Top of DATASET EXTRACT
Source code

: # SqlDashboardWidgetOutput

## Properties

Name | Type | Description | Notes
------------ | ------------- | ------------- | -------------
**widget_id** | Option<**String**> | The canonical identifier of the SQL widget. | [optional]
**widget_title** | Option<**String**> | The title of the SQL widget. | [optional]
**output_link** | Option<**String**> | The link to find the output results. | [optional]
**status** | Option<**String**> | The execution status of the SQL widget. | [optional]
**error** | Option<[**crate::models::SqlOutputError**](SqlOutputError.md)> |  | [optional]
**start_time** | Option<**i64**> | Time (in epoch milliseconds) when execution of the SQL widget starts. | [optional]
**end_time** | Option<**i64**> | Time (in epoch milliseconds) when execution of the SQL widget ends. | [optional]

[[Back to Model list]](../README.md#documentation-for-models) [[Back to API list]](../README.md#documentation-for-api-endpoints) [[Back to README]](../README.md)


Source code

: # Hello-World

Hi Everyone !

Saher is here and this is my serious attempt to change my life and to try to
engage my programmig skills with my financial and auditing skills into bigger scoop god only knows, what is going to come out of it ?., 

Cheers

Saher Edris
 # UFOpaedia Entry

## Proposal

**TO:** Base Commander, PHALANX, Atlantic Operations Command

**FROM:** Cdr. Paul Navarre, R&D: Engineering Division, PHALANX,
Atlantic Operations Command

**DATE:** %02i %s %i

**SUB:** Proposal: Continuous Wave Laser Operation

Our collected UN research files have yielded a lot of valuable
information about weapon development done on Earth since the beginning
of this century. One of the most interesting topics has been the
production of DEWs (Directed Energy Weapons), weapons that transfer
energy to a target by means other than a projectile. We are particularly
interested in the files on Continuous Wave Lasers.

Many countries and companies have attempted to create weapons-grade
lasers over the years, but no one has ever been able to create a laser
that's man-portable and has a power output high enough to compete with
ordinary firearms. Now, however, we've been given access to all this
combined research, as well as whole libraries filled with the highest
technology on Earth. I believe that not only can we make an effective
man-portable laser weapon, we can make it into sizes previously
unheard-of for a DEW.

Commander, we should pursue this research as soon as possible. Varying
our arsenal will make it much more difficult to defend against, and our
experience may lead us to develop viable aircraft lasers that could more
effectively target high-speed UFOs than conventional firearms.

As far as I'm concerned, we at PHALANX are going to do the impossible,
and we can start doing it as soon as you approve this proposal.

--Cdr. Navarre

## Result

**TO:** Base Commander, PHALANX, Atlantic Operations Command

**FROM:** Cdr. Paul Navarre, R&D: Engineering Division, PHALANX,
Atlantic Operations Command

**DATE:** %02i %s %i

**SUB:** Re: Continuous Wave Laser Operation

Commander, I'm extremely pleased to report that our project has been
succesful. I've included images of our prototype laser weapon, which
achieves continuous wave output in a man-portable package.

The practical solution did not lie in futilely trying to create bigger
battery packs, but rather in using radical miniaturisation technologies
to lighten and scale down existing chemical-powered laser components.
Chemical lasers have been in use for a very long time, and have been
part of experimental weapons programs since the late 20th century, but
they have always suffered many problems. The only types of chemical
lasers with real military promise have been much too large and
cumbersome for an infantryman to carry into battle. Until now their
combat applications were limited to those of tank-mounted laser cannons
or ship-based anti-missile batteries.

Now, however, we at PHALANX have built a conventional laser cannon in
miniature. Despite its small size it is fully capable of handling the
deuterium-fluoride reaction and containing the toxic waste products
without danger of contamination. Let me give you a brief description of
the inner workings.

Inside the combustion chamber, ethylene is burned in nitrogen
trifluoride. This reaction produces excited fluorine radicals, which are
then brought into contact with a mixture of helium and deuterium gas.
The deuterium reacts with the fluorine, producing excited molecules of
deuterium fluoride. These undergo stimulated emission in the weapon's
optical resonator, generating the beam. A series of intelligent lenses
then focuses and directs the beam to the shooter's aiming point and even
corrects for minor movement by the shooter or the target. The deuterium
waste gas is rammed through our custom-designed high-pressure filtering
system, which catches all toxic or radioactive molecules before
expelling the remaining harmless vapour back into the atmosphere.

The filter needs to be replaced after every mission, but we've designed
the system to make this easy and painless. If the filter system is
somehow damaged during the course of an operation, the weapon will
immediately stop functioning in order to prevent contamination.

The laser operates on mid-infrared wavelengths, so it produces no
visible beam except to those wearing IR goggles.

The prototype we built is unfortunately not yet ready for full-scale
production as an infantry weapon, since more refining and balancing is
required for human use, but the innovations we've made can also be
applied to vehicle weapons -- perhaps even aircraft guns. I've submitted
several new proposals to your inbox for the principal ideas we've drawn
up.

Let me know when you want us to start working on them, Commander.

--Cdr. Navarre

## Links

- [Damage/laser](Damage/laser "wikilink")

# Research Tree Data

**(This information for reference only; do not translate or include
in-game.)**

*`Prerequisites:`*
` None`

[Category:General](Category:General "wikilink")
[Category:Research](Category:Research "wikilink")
Bottom of DATASET EXTRACT
## [WHAT TO WORK ON]
Make a list of all lines in the data that contain "fluorine".

## [SOLUTION FOR THIS PROBLEM]
trifluoride. This reaction produces excited fluorine radicals, which are
The deuterium reacts with the fluorine, producing excited molecules of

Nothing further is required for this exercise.